● **DATASET RECORDS**:

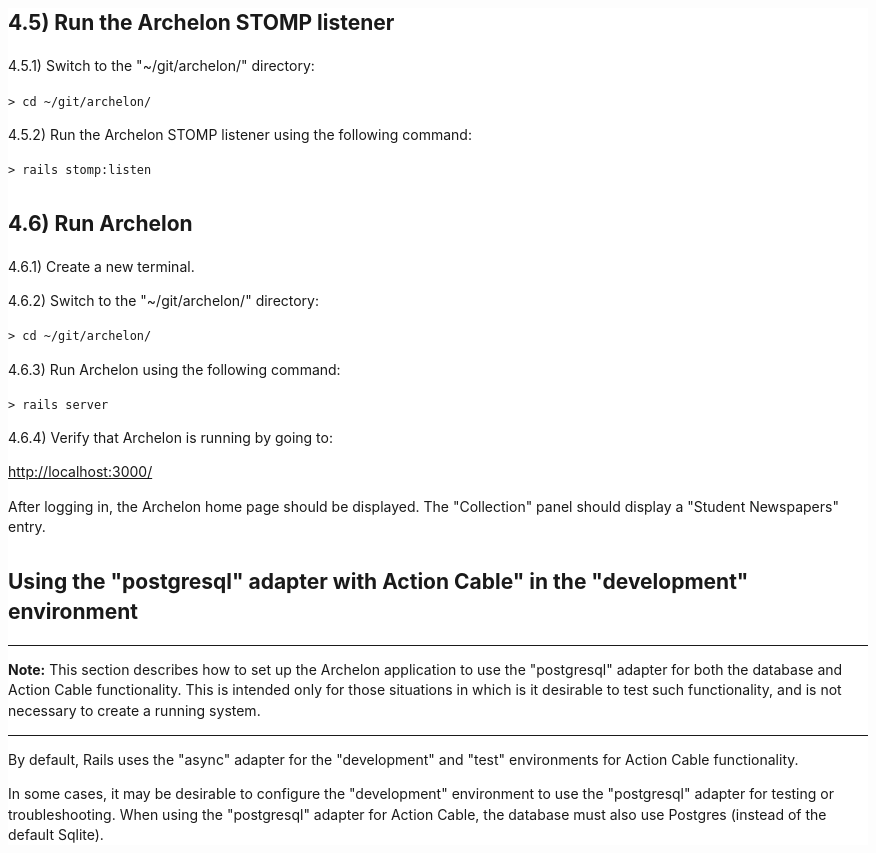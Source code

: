 
## 4.5) Run the Archelon STOMP listener

4.5.1) Switch to the "~/git/archelon/" directory:

```
> cd ~/git/archelon/
```

4.5.2) Run the Archelon STOMP listener using the following command:

```
> rails stomp:listen
```

## 4.6) Run Archelon

4.6.1) Create a new terminal.

4.6.2) Switch to the "~/git/archelon/" directory:

```
> cd ~/git/archelon/
```

4.6.3) Run Archelon using the following command:

```
> rails server
```

4.6.4) Verify that Archelon is running by going to:

[http://localhost:3000/](http://localhost:3000/)

After logging in, the Archelon home page should be displayed. The "Collection"
panel should display a "Student Newspapers" entry.

## Using the "postgresql" adapter with Action Cable" in the "development" environment

----

**Note:** This section describes how to set up the Archelon application to use
the "postgresql" adapter for both the database and Action Cable functionality.
This is intended only for those situations in which is it desirable to test such
functionality, and is not necessary to create a running system.

----

By default, Rails uses the "async" adapter for the "development" and "test"
environments for Action Cable functionality.

In some cases, it may be desirable to configure the "development" environment
to use the "postgresql" adapter for testing or troubleshooting. When using the
"postgresql" adapter for Action Cable, the database must also use Postgres
(instead of the default Sqlite).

● **TASK DIRECTIONS**: Reproduce only the lines between the line containing "In some cases, it" and the last line of the records, those two lines included, exactly.

● **TASK RESULT**:
In some cases, it may be desirable to configure the "development" environment
to use the "postgresql" adapter for testing or troubleshooting. When using the
"postgresql" adapter for Action Cable, the database must also use Postgres
(instead of the default Sqlite).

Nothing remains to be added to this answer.